**Problem to work on**
Copy exactly the lines of the data below that run from the line holding "File names are" through the line holding "- First part", both ends included.

**Exercise data**
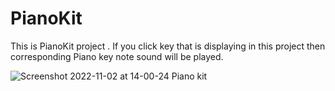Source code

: # PianoKit
This is PianoKit project . If you click key that is displaying in this project then corresponding Piano key note sound will be played.

![Screenshot 2022-11-02 at 14-00-24 Piano kit](https://user-images.githubusercontent.com/90507983/199440181-d5990e2d-fe4c-44af-b0cf-7dc532c4109d.png)
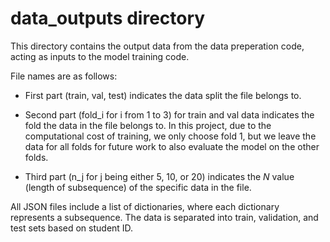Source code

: # data_outputs directory

This directory contains the output data from the data preperation code, acting as inputs to the model training code.

File names are as follows:

- First part (train, val, test) indicates the data split the file belongs to.

- Second part (fold_i for i from 1 to 3) for train and val data indicates the fold the data in the file belongs to. In this project, due to the computational cost of training, we only choose fold 1, but we leave the data for all folds for future work to also evaluate the model on the other folds.

- Third part (n_j for j being either 5, 10, or 20) indicates the $N$ value (length of subsequence) of the specific data in the file.

All JSON files include a list of dictionaries, where each dictionary represents a subsequence. The data is separated into train, validation, and test sets based on student ID.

**Written answer**
File names are as follows:

- First part (train, val, test) indicates the data split the file belongs to.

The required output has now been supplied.